The abbot's swineherd, named Reyneke, answers:

Die erste vraghe, wor de erde hoghest were,
Reyneke sede: In deme hemmel kommet, here,
By dem vadere Cristus syn vordere hant,
Dar is de hoghe unn keret de erde bekant.
De andere, wor dat lucke ghinghe an,
Dar moste dat ungelucke wenden unn stan,
Unn kende nerghen vorder komen.
Dat hebbe ik by my sulven vornomen:
Ghisterne was ik eyn sweyn, nu bin ik beschoren,
Unde byn to eyneme heren koren.

The replies to the third and fourth questions are wanting through the loss of some leaves of the MS. As to the first question, compare the legend of St Andrew, Legenda Aurea, ed. Grässe, p. 21, ubi terra sit altior omni coelo; to which the answer is made, in coelo empyreo, ubi residet corpus Christi. See, also, Gering, Íslendzk Æventýri, No 24, I, 95, II, 77, and note. For the fourth question see Kemble's Salomon and Saturn, p. 295, and Köhler in Germania, VII, 476.
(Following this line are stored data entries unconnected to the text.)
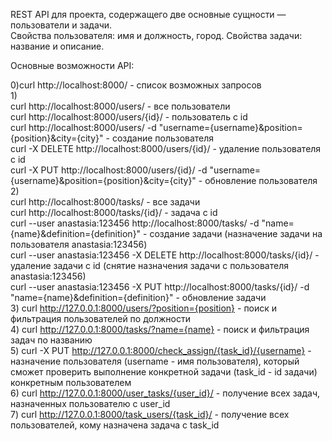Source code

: REST API для проекта, содержащего две основные сущности — пользователи и задачи. <br />
Свойства пользователя: имя и должность, город. Свойства задачи: название и описание. <br />

Основные возможности API:<br />

0)curl http://localhost:8000/ - список возможных запросов <br />
1)<br />
curl http://localhost:8000/users/ - все пользователи <br />
curl http://localhost:8000/users/{id}/ - пользователь с id<br />
curl http://localhost:8000/users/ -d "username={username}&position={position}&city={city}" - создание пользователя<br />
curl -X DELETE http://localhost:8000/users/{id}/ - удаление пользователя с id<br />
curl -X PUT http://localhost:8000/users/{id}/ -d "username={username}&position={position}&city={city}" - обновление пользователя<br />
2)<br />
curl http://localhost:8000/tasks/ - все задачи<br />
curl http://localhost:8000/tasks/{id}/ - задача с id<br />
curl --user anastasia:123456 http://localhost:8000/tasks/ -d "name={name}&definition={definition}" - создание задачи (назначение задачи на пользователя anastasia:123456)<br />
curl --user anastasia:123456 -X DELETE http://localhost:8000/tasks/{id}/ - удаление задачи с id (снятие назначения задачи с пользователя anastasia:123456)<br />
curl --user anastasia:123456 -X PUT http://localhost:8000/tasks/{id}/ -d "name={name}&definition={definition}" - обновление задачи<br />
3) curl http://127.0.0.1:8000/users/?position={position} - поиск и фильтрация пользователей по должности<br />
4) curl http://127.0.0.1:8000/tasks/?name={name} - поиск и фильтрация задач по названию<br />
5) curl -X PUT http://127.0.0.1:8000/check_assign/{task_id}/{username} - назначение пользователя (username - имя пользователя), который сможет проверить выполнение конкретной задачи (task_id - id задачи) конкретным пользователем <br />
6) curl http://127.0.0.1:8000/user_tasks/{user_id}/ - получение всех задач, назначенных пользователю c user_id<br />
7) curl http://127.0.0.1:8000/task_users/{task_id}/ - получение всех пользователей, кому назначена задача c task_id<br />



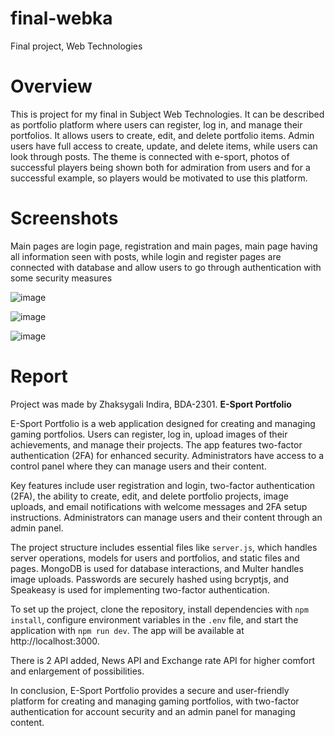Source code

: # final-webka

Final project, Web Technologies

# Overview
This is project for my final in Subject Web Technologies. It can be described as portfolio platform where users can register, log in, and manage their portfolios. It allows users to create, edit, and delete portfolio items. Admin users have full access to create, update, and delete items, while users can look through posts. The theme is connected with e-sport, photos of successful players being shown both for admiration from users and for a successful example, so players would be motivated to use this platform.

# Screenshots
Main pages are login page, registration and main pages, main page having all information seen with posts, while login and register pages are connected with database and allow users to go through authentication with some security measures

![image](https://github.com/user-attachments/assets/764faab8-d9cb-4e2a-b333-b68c61e02c1f)

![image](https://github.com/user-attachments/assets/525e1dc2-7367-4dac-809f-52838dae0998)

![image](https://github.com/user-attachments/assets/c34f970f-6963-45e2-8278-fa1ce808f99e)


# Report

Project was made by Zhaksygali Indira, BDA-2301. **E-Sport Portfolio**

E-Sport Portfolio is a web application designed for creating and managing gaming portfolios. Users can register, log in, upload images of their achievements, and manage their projects. The app features two-factor authentication (2FA) for enhanced security. Administrators have access to a control panel where they can manage users and their content.

Key features include user registration and login, two-factor authentication (2FA), the ability to create, edit, and delete portfolio projects, image uploads, and email notifications with welcome messages and 2FA setup instructions. Administrators can manage users and their content through an admin panel.

The project structure includes essential files like `server.js`, which handles server operations, models for users and portfolios, and static files and pages. MongoDB is used for database interactions, and Multer handles image uploads. Passwords are securely hashed using bcryptjs, and Speakeasy is used for implementing two-factor authentication.

To set up the project, clone the repository, install dependencies with `npm install`, configure environment variables in the `.env` file, and start the application with `npm run dev`. The app will be available at http://localhost:3000.

There is 2 API added, News API and Exchange rate API for higher comfort and enlargement of possibilities.

In conclusion, E-Sport Portfolio provides a secure and user-friendly platform for creating and managing gaming portfolios, with two-factor authentication for account security and an admin panel for managing content.
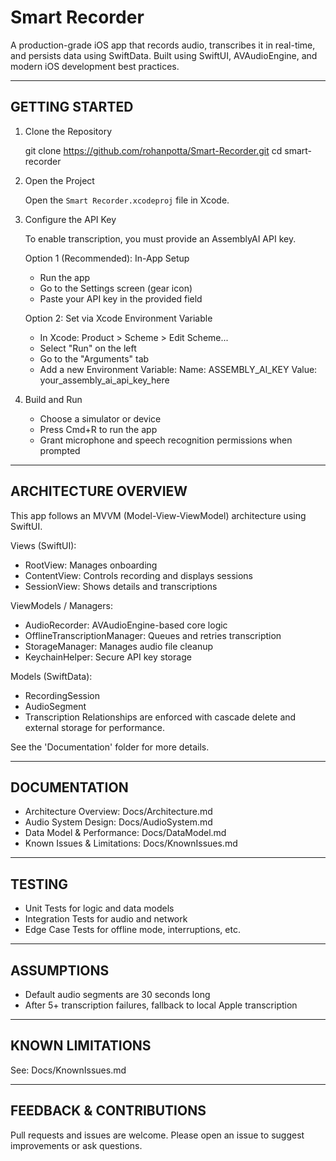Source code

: Smart Recorder
==============

A production-grade iOS app that records audio, transcribes it in real-time, and persists data using SwiftData. Built using SwiftUI, AVAudioEngine, and modern iOS development best practices.

------------------------------------------------------------
GETTING STARTED
------------------------------------------------------------

1. Clone the Repository

   git clone https://github.com/rohanpotta/Smart-Recorder.git
   cd smart-recorder

2. Open the Project

   Open the `Smart Recorder.xcodeproj` file in Xcode.

3. Configure the API Key

   To enable transcription, you must provide an AssemblyAI API key.

   Option 1 (Recommended): In-App Setup
     - Run the app
     - Go to the Settings screen (gear icon)
     - Paste your API key in the provided field

   Option 2: Set via Xcode Environment Variable
     - In Xcode: Product > Scheme > Edit Scheme...
     - Select "Run" on the left
     - Go to the "Arguments" tab
     - Add a new Environment Variable:
         Name: ASSEMBLY_AI_KEY
         Value: your_assembly_ai_api_key_here

4. Build and Run

   - Choose a simulator or device
   - Press Cmd+R to run the app
   - Grant microphone and speech recognition permissions when prompted

------------------------------------------------------------
ARCHITECTURE OVERVIEW
------------------------------------------------------------

This app follows an MVVM (Model-View-ViewModel) architecture using SwiftUI.

Views (SwiftUI):
  - RootView: Manages onboarding
  - ContentView: Controls recording and displays sessions
  - SessionView: Shows details and transcriptions

ViewModels / Managers:
  - AudioRecorder: AVAudioEngine-based core logic
  - OfflineTranscriptionManager: Queues and retries transcription
  - StorageManager: Manages audio file cleanup
  - KeychainHelper: Secure API key storage

Models (SwiftData):
  - RecordingSession
  - AudioSegment
  - Transcription
  Relationships are enforced with cascade delete and external storage for performance.

See the 'Documentation' folder for more details.

------------------------------------------------------------
DOCUMENTATION
------------------------------------------------------------

- Architecture Overview:         Docs/Architecture.md
- Audio System Design:           Docs/AudioSystem.md
- Data Model & Performance:      Docs/DataModel.md
- Known Issues & Limitations:    Docs/KnownIssues.md

------------------------------------------------------------
TESTING
------------------------------------------------------------

- Unit Tests for logic and data models
- Integration Tests for audio and network
- Edge Case Tests for offline mode, interruptions, etc.

------------------------------------------------------------
ASSUMPTIONS
------------------------------------------------------------

- Default audio segments are 30 seconds long
- After 5+ transcription failures, fallback to local Apple transcription

------------------------------------------------------------
KNOWN LIMITATIONS
------------------------------------------------------------

See: Docs/KnownIssues.md

------------------------------------------------------------
FEEDBACK & CONTRIBUTIONS
------------------------------------------------------------

Pull requests and issues are welcome.
Please open an issue to suggest improvements or ask questions.
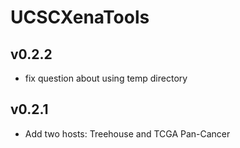 # UCSCXenaTools 

## v0.2.2

* fix question about using temp directory

## v0.2.1

* Add two hosts: Treehouse and TCGA Pan-Cancer



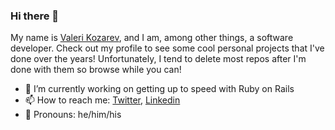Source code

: ### Hi there 👋


My name is [Valeri Kozarev](https://valerikozarev.github.io/), and I am, among other things, a software developer. Check out my profile to see some cool personal projects that I've done over the years! Unfortunately, I tend to delete most repos after I'm done with them so browse while you can!

- 🔭 I’m currently working on getting up to speed with Ruby on Rails
- 📫 How to reach me: [Twitter](https://twitter.com/ValKozarev), [Linkedin](https://www.linkedin.com/in/valeri-kozarev/)
- :adult: Pronouns: he/him/his

<!--
**ValeriKozarev/ValeriKozarev** is a ✨ _special_ ✨ repository because its `README.md` (this file) appears on your GitHub profile.

Here are some ideas to get you started:

- 🔭 I’m currently working on ...
- 🌱 I’m currently learning ...
- 👯 I’m looking to collaborate on ...
- 🤔 I’m looking for help with ...
- 💬 Ask me about ...
- 📫 How to reach me: ...
- 😄 Pronouns: ...
- ⚡ Fun fact: ...
-->
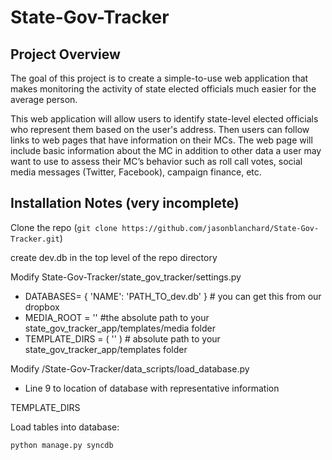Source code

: State-Gov-Tracker
=================

Project Overview
----------------
The goal of this project is to create a simple-to-use web application that makes monitoring the activity of state elected officials  much easier for the average person. 

This web application will allow users to identify state-level elected officials who represent them based on the user's address. Then users can follow links to web pages that have information on their MCs. The web page will include basic information about the MC in addition to other data a user may want to use to assess their MC’s behavior such as roll call votes, social media messages (Twitter, Facebook), campaign finance, etc.

Installation Notes (very incomplete)
------------
Clone the repo (`git clone https://github.com/jasonblanchard/State-Gov-Tracker.git`)

create dev.db in the top level of the repo directory

Modify State-Gov-Tracker/state_gov_tracker/settings.py
- DATABASES= { 'NAME': 'PATH_TO_dev.db' } # you can get this from our dropbox
- MEDIA_ROOT = '' #the absolute path to your state_gov_tracker_app/templates/media folder
- TEMPLATE_DIRS = ( '' ) # absolute path to your state_gov_tracker_app/templates folder

Modify /State-Gov-Tracker/data_scripts/load_database.py
- Line 9 to location of database with representative information

TEMPLATE_DIRS


Load tables into database:

`python manage.py syncdb`



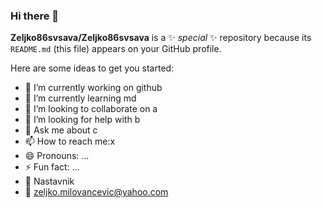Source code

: ### Hi there 👋


**Zeljko86svsava/Zeljko86svsava** is a ✨ _special_ ✨ repository because its `README.md` (this file) appears on your GitHub profile.

Here are some ideas to get you started:

- 🔭 I’m currently working on github
- 🌱 I’m currently learning md
- 👯 I’m looking to collaborate on a
- 🤔 I’m looking for help with b
- 💬 Ask me about c
- 📫 How to reach me:x
- 😄 Pronouns: ...
- ⚡ Fun fact: ...
- :office: Nastavnik
- :email: zeljko.milovancevic@yahoo.com

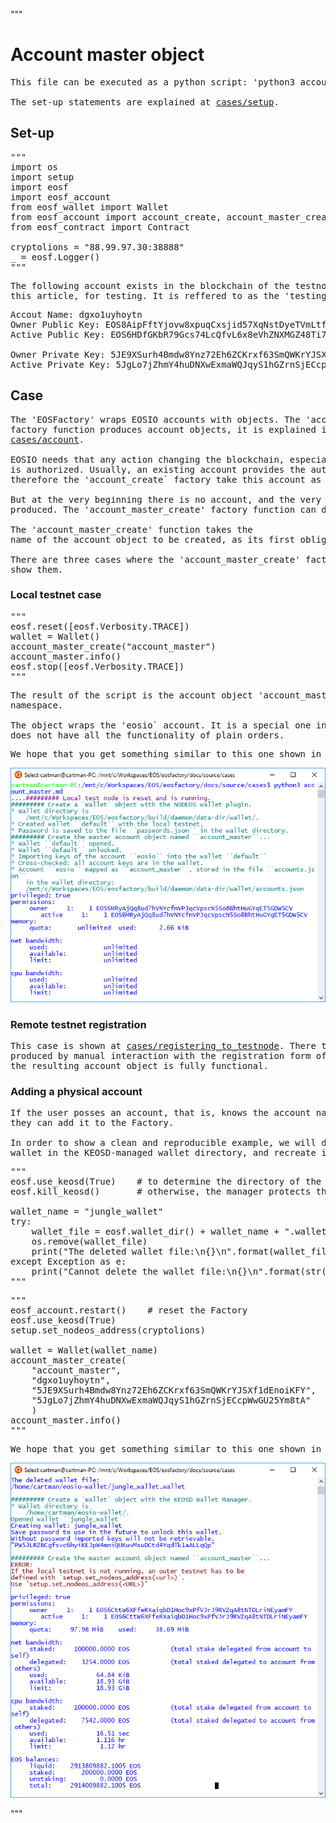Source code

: """
# Account master object

<pre>
This file can be executed as a python script: 'python3 account_master.md'.

The set-up statements are explained at <a href="setup.html">cases/setup</a>.
</pre>

## Set-up

<pre>
"""
import os
import setup
import eosf
import eosf_account
from eosf_wallet import Wallet
from eosf_account import account_create, account_master_create
from eosf_contract import Contract

cryptolions = "88.99.97.30:38888"
_ = eosf.Logger()
"""
</pre>

<pre>
The following account exists in the blockchain of the testnode. It is used, in
this article, for testing. It is reffered to as the 'testing account'.
</pre>

<pre>
Accout Name: dgxo1uyhoytn
Owner Public Key: EOS8AipFftYjovw8xpuqCxsjid57XqNstDyeTVmLtfFYNmFrgY959
Active Public Key: EOS6HDfGKbR79Gcs74LcQfvL6x8eVhZNXMGZ48Ti7u84nDnyq87rv

Owner Private Key: 5JE9XSurh4Bmdw8Ynz72Eh6ZCKrxf63SmQWKrYJSXf1dEnoiKFY
Active Private Key: 5JgLo7jZhmY4huDNXwExmaWQJqyS1hGZrnSjECcpWwGU25Ym8tA 
</pre>


## Case

<pre>
The 'EOSFactory' wraps EOSIO accounts with objects. The 'account_create` 
factory function produces account objects, it is explained in the article 
<a href="account.html">cases/account</a>.

EOSIO needs that any action changing the blockchain, especially account creation 
is authorized. Usually, an existing account provides the authorization, and
therefore the 'account_create` factory take this account as its second argument.

But at the very beginning there is no account, and the very first one has to be
produced. The 'account_master_create' factory function can do this.

The 'account_master_create' function takes the 
name of the account object to be created, as its first obligatory argument.

There are three cases where the 'account_master_create' factory can do. We will
show them. 
</pre>

### Local testnet case

<pre>
"""
eosf.reset([eosf.Verbosity.TRACE])
wallet = Wallet()
account_master_create("account_master")
account_master.info()
eosf.stop([eosf.Verbosity.TRACE])
"""
</pre>

<pre>
The result of the script is the account object 'account_master' in the global
namespace.

The object wraps the 'eosio` account. It is a special one in the sense that it 
does not have all the functionality of plain orders.
</pre>

<pre>
We hope that you get something similar to this one shown in the image below.
</pre>
<img src="account_master/account_master_eosio.png" 
    onerror="this.src='../../../source/cases/account_master/account_master_eosio.png'"   
    alt="local testnet account master" width="720px"/>

### Remote testnet registration

<pre>
This case is shown at <a href="setup.html">cases/registering_to_testnode</a>. There the account object is 
produced by manual interaction with the registration form of a testnet. There 
the resulting account object is fully functional.
</pre>

### Adding a physical account

<pre>
If the user posses an account, that is, knows the account name and private keys,
they can add it to the Factory.

In order to show a clean and reproducible example, we will delete a testing 
wallet in the KEOSD-managed wallet directory, and recreate it.
</pre>

<pre>
"""
eosf.use_keosd(True)    # to determine the directory of the wallet
eosf.kill_keosd()       # otherwise, the manager protects the wallet file

wallet_name = "jungle_wallet"
try:
    wallet_file = eosf.wallet_dir() + wallet_name + ".wallet"
    os.remove(wallet_file)
    print("The deleted wallet file:\n{}\n".format(wallet_file))
except Exception as e:
    print("Cannot delete the wallet file:\n{}\n".format(str(e)))
"""
</pre>

<pre>
"""
eosf_account.restart()    # reset the Factory
eosf.use_keosd(True)
setup.set_nodeos_address(cryptolions)

wallet = Wallet(wallet_name)
account_master_create(
    "account_master",
    "dgxo1uyhoytn",
    "5JE9XSurh4Bmdw8Ynz72Eh6ZCKrxf63SmQWKrYJSXf1dEnoiKFY",
    "5JgLo7jZhmY4huDNXwExmaWQJqyS1hGZrnSjECcpWwGU25Ym8tA"
    )
account_master.info()
"""
</pre>

<pre>
We hope that you get something similar to this one shown in the image below.
</pre>
<img src="account_master/account_master_add.png" 
    onerror="this.src='../../../source/cases/account_master/account_master_add.png'"   
    alt="local testnet account master" width="720px"/>

"""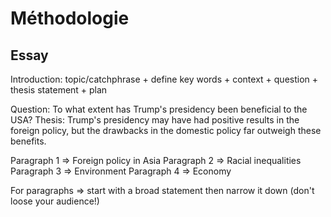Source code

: # Méthodologie

## Essay

Introduction: topic/catchphrase + define key words + context + question + thesis statement + plan

Question: To what extent has Trump's presidency been beneficial to the USA?
Thesis: Trump's presidency may have had positive results in the foreign policy, but the drawbacks in the domestic policy far outweigh these benefits. 

Paragraph 1 => Foreign policy in Asia
Paragraph 2 => Racial inequalities
Paragraph 3 => Environment
Paragraph 4 => Economy

For paragraphs => start with a broad statement then narrow it down (don't loose your audience!)
<!--stackedit_data:
eyJoaXN0b3J5IjpbMTE2NDE5MzE3NV19
-->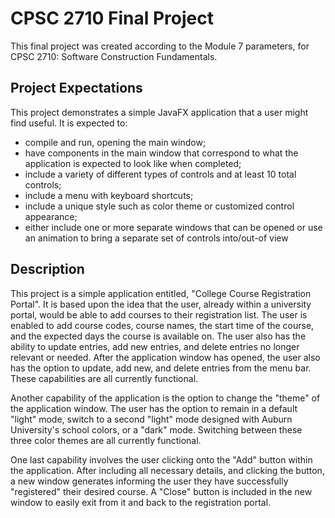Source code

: # CPSC 2710 Final Project
This final project was created according to the Module 7 parameters, for CPSC 2710: Software Construction Fundamentals.

## Project Expectations
This project demonstrates a simple JavaFX application that a user might find useful. It is expected to:
- compile and run, opening the main window;
- have components in the main window that correspond to what the application is expected to look like when completed;
- include a variety of different types of controls and at least 10 total controls;
- include a menu with keyboard shortcuts;
- include a unique style such as color theme or customized control appearance;
- either include one or more separate windows that can be opened or use an animation to bring a separate set of controls into/out-of view

## Description
This project is a simple application entitled, "College Course Registration Portal". It is based upon the idea that the
user, already within a university portal, would be able to add courses to their registration list. The user is enabled to 
add course codes, course names, the start time of the course, and the expected days the course is available on. The user
also has the ability to update entries, add new entries, and delete entries no longer relevant or needed. After the 
application window has opened, the user also has the option to update, add new, and delete entries from the menu bar.
These capabilities are all currently functional.

Another capability of the application is the option to change the "theme" of the application window. The user has the
option to remain in a default "light" mode, switch to a second "light" mode designed with Auburn University's school colors, or
a "dark" mode. Switching between these three color themes are all currently functional.

One last capability involves the user clicking onto the "Add" button within the application. After including all
necessary details, and clicking the button, a new window generates informing the user they have successfully "registered"
their desired course. A "Close" button is included in the new window to easily exit from it and back to the 
registration portal.

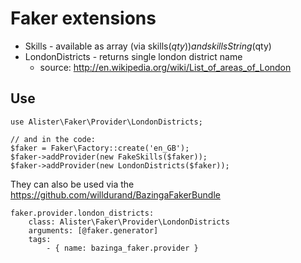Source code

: # Faker extensions

* Skills - available as array (via skills($qty)) and skillsString($qty)
* LondonDistricts - returns single london district name
  - source: http://en.wikipedia.org/wiki/List_of_areas_of_London

## Use

    use Alister\Faker\Provider\LondonDistricts;

    // and in the code:
    $faker = Faker\Factory::create('en_GB');
    $faker->addProvider(new FakeSkills($faker));
    $faker->addProvider(new LondonDistricts($faker));

They can also be used via the https://github.com/willdurand/BazingaFakerBundle

    faker.provider.london_districts:
        class: Alister\Faker\Provider\LondonDistricts
        arguments: [@faker.generator]
        tags:
            - { name: bazinga_faker.provider }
408 b. Other repetitions of the popular tale, many of them with the monk or miller sans souci. Bartsch, Sagen, Märchen u. Gebräuche aus Meklenburg, I, 496 (Pater ohne Sorgen); Asbjørnsen, Norske Folke-Eventyr, Ny Samling, 1876, p. 128, No 26; Bondeson, Halländske Sagor, p. 103, No 27; the same, Svenska Folksagor, p. 24, No 7 (utan all sorg), cf. p. 22, No 6; Wigström, Sagor och Äfventyr upptecknade i Skåne, p. 109, in Nyare bidrag till kännedom om de svenska landsmålen och svenskt folklif, V, 1; Lespy, Proverbes du Pays de Béarn, p. 102; Bladé, Contes pop. de la Gascogne, III, 297; Moisant de Brieux, Origines de quelques coutumes anciennes, etc., Caen, 1874, I, 147, II, 100; Armana prouvençau, 1874, p. 33 (parson, bishop, gardener, middle of the earth, weight of the moon, what is my valuation? what am I thinking?); Pitré, Fiabe, Novelle, etc., II, 323, No 97 (senza pinseri); Imbriani, La novellaja fiorentina, etc., p. 621, V (Milanese, senza pensà); Braga, Contos tradicionaes do povo portuguez, I, 157, No 71, previously in Era Nova, 1881, p. 244 (sem cuidados), and No 160; Krauss, Sagen u. Märchen der Südslaven, II, 252, No 112 (ohne Sorgen); Erman, Archiv für die wissenschaftliche Kunde von Russland, XXIV, 146 (Czar Peter, kummerloses Kloster); Vinson, Le Folk-Lore du Pays basque, p. 106; Cerquand, Légendes et recits pop. du Pays basque, No 108.

Unterhaltende Räthsel-Spiele in Fragen u. Antworten, gesammelt von C. H. W., Merseburg, 1824, has the story of king, abbot, and shepherd, with the three riddles, How far is it to heaven? How deep is the sea? What is better than a gold coach? The shepherd prompts the abbot, and the abbot answers the king in person. The answer to the third is, the rain that falls between Whitsuntide and St John's. For this reply compare Archiv für slavische Philologie, V, 56, lines 25-36.

408 note [386]. Add the Æsopian tale, P. Syrku, Zur mittelalterlichen Erzählungsliteratur aus dem Bulgarischen, Archiv für slavische Philologie, VII, 94-97.

410 a. The Jewish-German story is given in Grünbaum's Jüdischdeutsche Chrestomathie, 1882, pp. 440-43. The third question is, What am I thinking? with the usual answer.

410 b. Some additions to the literature in Keller, Fastnachtspiele, Nachlese, p. 338, note to 199.

46. Captain Wedderburn's Courtship.

P. 415 a. Ein taub hat kein lungen: R. Köhler, in Weimarisches Jahrbuch, V, 344, 22.